Le Japon augmentera les frais de visa pour les résidents étrangers au cours du prochain exercice

Le Japon propose des règles plus strictes en matière de revenus et de retraite pour la résidence permanente

TOKYO – L’agence japonaise de l’immigration a proposé mardi des exigences plus strictes pour l’octroi de la résidence permanente aux étrangers, notamment en exigeant que les demandeurs maintiennent un revenu supérieur à la moyenne des ménages japonais et un certain niveau de prestations de retraite projetées.

Les lignes directrices proposées font partie de la volonté du Premier ministre Sanae Takaichi de créer une « société ordonnée » dans laquelle les ressortissants japonais et étrangers coexistent tout en réprimant les activités illégales.

L’Agence des services d’immigration sollicitera les commentaires du public avant de mettre en œuvre les nouvelles règles à partir d’avril 2027.

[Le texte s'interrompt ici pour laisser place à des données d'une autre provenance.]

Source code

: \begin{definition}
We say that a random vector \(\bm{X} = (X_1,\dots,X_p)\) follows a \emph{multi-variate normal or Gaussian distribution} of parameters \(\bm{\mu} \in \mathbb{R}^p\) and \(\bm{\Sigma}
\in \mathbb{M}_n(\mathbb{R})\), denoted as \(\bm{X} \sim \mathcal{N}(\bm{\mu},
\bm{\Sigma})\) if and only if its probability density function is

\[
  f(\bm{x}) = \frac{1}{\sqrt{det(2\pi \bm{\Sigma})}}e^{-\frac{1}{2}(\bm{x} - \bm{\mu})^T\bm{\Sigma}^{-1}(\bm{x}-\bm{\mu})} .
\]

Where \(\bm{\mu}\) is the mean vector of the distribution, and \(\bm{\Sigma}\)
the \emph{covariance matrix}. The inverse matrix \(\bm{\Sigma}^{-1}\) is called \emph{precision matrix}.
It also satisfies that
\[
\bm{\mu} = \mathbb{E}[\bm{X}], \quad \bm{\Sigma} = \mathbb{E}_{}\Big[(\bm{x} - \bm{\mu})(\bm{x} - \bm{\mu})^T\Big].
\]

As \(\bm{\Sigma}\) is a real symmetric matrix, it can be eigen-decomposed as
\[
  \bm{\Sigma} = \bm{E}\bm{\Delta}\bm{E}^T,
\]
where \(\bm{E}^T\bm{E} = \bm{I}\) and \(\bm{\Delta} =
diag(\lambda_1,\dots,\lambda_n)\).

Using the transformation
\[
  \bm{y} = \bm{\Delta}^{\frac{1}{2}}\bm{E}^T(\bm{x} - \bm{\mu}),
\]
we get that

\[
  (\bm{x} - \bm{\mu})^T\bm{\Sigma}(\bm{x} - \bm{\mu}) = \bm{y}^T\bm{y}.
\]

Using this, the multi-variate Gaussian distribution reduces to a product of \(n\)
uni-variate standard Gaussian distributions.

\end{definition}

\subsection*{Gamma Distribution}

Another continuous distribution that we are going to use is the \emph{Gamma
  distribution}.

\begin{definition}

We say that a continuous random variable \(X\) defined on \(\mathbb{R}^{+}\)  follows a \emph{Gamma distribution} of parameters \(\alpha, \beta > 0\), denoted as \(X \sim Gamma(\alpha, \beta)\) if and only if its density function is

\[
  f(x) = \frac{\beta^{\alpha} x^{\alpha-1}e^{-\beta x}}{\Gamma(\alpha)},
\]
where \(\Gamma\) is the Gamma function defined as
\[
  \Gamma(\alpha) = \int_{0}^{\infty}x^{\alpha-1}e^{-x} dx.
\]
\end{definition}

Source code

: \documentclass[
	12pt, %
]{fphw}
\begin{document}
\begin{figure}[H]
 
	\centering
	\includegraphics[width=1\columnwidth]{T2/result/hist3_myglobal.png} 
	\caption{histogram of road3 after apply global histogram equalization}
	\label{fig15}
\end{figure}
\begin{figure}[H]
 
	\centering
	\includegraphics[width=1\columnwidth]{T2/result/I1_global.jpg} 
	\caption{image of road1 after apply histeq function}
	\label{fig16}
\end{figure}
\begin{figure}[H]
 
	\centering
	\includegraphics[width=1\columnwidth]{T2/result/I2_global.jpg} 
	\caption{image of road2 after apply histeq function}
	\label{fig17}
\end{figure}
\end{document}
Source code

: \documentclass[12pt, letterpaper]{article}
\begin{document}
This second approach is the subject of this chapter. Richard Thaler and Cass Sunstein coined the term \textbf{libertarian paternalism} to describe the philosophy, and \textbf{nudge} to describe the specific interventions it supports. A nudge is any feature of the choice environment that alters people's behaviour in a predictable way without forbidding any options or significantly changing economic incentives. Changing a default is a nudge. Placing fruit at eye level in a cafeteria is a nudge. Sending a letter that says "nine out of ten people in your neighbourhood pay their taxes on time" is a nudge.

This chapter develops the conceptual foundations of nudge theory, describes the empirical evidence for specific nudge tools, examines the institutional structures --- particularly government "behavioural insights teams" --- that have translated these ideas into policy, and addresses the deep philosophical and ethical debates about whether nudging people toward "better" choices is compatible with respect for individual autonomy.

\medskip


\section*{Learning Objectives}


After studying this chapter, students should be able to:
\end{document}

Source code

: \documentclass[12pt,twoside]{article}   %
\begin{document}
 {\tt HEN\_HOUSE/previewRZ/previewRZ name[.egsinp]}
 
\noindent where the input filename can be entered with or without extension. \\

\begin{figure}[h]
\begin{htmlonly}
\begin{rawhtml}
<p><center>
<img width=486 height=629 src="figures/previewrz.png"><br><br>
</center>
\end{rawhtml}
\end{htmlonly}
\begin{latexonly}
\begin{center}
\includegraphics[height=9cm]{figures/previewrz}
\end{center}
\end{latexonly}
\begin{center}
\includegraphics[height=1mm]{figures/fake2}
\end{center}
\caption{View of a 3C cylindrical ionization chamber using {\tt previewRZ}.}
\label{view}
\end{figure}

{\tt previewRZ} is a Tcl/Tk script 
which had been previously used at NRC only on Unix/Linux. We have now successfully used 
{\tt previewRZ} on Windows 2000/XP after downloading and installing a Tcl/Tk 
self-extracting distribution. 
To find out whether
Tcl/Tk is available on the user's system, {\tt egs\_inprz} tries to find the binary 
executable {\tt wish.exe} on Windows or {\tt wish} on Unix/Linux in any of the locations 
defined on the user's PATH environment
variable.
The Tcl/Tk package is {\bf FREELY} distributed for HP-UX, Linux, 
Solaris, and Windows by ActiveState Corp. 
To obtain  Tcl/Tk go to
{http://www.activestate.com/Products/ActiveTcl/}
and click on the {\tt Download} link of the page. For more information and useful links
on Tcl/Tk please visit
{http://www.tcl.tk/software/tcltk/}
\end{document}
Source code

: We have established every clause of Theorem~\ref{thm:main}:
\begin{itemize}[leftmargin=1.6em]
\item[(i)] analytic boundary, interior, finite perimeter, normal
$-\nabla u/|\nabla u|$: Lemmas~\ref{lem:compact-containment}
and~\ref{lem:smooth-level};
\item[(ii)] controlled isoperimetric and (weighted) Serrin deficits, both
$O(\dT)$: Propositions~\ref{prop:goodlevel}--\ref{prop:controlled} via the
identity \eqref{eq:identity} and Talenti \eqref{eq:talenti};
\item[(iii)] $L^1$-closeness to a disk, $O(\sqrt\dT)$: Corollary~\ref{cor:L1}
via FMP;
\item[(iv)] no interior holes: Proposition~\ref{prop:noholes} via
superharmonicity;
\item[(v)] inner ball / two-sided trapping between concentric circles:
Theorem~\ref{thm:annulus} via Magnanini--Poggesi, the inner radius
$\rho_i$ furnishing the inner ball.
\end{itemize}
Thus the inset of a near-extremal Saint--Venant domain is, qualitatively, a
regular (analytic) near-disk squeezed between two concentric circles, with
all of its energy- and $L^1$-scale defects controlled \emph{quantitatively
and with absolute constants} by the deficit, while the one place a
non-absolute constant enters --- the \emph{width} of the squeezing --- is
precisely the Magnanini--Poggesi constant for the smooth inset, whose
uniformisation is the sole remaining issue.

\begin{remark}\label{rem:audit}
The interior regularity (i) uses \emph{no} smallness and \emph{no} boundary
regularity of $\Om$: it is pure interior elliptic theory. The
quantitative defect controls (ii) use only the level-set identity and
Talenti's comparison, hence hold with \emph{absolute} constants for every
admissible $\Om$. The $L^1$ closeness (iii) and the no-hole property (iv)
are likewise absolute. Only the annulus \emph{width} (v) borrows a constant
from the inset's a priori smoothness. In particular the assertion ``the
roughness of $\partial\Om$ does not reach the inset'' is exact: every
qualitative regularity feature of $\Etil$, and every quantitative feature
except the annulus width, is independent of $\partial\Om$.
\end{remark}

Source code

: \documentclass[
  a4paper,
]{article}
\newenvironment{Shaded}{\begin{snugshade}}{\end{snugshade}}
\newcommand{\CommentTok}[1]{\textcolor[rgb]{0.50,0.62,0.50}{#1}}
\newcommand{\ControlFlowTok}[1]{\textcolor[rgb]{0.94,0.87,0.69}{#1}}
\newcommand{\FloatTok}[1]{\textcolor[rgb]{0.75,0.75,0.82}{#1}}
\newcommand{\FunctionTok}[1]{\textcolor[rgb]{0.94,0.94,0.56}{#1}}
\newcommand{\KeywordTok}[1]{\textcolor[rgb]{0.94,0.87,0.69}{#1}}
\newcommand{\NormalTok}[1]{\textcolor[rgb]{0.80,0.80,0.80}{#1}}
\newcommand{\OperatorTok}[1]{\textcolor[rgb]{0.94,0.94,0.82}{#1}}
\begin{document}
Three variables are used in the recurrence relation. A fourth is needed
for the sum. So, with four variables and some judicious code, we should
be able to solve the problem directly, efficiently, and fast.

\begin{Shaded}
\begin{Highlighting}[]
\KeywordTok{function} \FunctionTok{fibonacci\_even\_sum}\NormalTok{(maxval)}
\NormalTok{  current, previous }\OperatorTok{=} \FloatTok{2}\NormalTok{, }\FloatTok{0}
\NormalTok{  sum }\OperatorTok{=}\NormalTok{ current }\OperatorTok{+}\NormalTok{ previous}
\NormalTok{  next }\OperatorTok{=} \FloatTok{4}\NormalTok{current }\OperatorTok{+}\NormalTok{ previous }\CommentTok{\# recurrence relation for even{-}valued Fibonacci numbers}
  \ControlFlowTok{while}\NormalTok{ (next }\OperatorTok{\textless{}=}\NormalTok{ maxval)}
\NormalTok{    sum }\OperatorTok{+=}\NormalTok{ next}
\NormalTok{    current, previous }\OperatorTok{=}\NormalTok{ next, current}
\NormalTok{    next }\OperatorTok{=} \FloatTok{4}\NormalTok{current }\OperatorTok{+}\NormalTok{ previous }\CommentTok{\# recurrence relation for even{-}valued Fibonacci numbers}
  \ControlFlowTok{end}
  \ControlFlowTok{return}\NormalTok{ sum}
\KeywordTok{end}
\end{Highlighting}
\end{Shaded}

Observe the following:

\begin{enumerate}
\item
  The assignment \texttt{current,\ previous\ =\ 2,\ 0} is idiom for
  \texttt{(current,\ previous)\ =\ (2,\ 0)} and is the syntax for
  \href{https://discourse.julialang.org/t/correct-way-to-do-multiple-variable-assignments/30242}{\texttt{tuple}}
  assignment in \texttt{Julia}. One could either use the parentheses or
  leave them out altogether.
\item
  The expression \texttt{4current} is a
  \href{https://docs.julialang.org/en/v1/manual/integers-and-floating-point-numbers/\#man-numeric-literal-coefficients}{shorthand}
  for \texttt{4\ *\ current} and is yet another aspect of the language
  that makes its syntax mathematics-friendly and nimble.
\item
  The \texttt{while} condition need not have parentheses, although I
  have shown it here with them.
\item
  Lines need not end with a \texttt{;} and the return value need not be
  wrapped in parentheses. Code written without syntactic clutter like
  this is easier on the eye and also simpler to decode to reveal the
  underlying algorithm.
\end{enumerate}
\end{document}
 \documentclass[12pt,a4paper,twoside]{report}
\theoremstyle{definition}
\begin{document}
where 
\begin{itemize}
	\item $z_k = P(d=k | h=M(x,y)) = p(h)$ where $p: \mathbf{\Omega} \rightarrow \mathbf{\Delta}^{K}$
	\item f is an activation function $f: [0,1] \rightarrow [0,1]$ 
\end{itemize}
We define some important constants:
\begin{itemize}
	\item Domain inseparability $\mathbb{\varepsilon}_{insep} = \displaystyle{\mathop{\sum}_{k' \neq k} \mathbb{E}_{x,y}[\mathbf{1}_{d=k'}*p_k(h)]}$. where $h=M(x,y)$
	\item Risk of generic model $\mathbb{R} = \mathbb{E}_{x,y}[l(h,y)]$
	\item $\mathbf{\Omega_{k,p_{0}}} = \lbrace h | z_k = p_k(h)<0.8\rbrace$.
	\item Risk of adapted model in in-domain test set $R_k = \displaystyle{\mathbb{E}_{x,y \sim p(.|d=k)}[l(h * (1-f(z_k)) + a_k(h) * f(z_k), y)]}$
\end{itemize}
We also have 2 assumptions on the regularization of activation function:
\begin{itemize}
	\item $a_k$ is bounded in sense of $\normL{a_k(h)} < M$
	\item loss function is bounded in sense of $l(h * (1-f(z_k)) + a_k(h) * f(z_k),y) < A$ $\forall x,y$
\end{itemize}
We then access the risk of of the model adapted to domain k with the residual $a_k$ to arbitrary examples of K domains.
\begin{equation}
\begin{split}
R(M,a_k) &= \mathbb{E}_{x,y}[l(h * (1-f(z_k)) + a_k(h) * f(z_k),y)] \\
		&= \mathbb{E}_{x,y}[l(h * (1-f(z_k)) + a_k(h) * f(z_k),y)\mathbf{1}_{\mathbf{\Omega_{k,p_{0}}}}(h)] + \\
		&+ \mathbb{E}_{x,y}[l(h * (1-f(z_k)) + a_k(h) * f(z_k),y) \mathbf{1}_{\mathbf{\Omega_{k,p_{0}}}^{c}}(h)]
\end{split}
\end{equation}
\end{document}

Les résidents permanents peuvent rester indéfiniment au Japon sans restrictions sur leurs activités tout en conservant leur nationalité d’origine. Les candidats doivent généralement avoir vécu au Japon pendant au moins 10 ans pour être admissibles.

Elle diffère de la naturalisation, par laquelle une personne acquiert la citoyenneté japonaise.

Selon les lignes directrices actuelles, les trois principales conditions pour obtenir la résidence permanente sont une bonne conduite, des actifs ou des compétences suffisants pour maintenir une subsistance indépendante et le fait que l’octroi de la résidence permanente soit dans le meilleur intérêt du Japon.

La règle révisée exigerait que les candidats maintiennent le revenu annuel des ménages au-dessus de la moyenne des ménages japonais, le critère étant basé sur plusieurs sources de données gouvernementales.

Par exemple, selon une enquête du ministère de la Santé sur les conditions de vie publiée le 15 juillet, le revenu moyen par ménage au Japon s’élevait à 5,75 millions de yens (36 500 dollars) en 2024.

Les candidats seraient également tenus de bénéficier de prestations de retraite projetées équivalentes à celles payables après 30 ans d’adhésion au programme de retraite des employés, à leur niveau de revenu.

Si les prestations de retraite projetées ne sont pas suffisantes, ils seront autorisés à couvrir la différence avec leurs actifs financiers.

Les lignes directrices révisées introduiraient également une exigence relative à la langue japonaise, les candidats étant tenus de démontrer une compétence au niveau d’un « utilisateur indépendant ».

Alors que la population de ressortissants japonais est en baisse, le nombre de résidents étrangers a augmenté à mesure que le Japon accepte davantage de travailleurs étrangers.

À la fin de l’année dernière, environ 947 000 personnes détenaient un statut de résident permanent, dont beaucoup venaient de Chine et des Philippines.

La résidence permanente est actuellement accordée au conjoint d’un ressortissant japonais ou à un titulaire de la résidence permanente lorsque leur mariage a duré au moins trois ans et que le conjoint non japonais a résidé au Japon pendant au moins un an.

La proposition augmenterait les seuils à cinq ans de mariage et trois ans de résidence.

Dans le même ordre d’idées, les autorités japonaises de l’immigration prévoient d’introduire une période de séjour de cinq ans pour les titulaires du titre de travailleur qualifié spécifié n° 2 en janvier 2027.

Le changement vise à éviter qu’ils ne soient désavantagés lors d’une demande de résidence permanente, en alignant leur durée maximale de séjour sur les autres types de visa.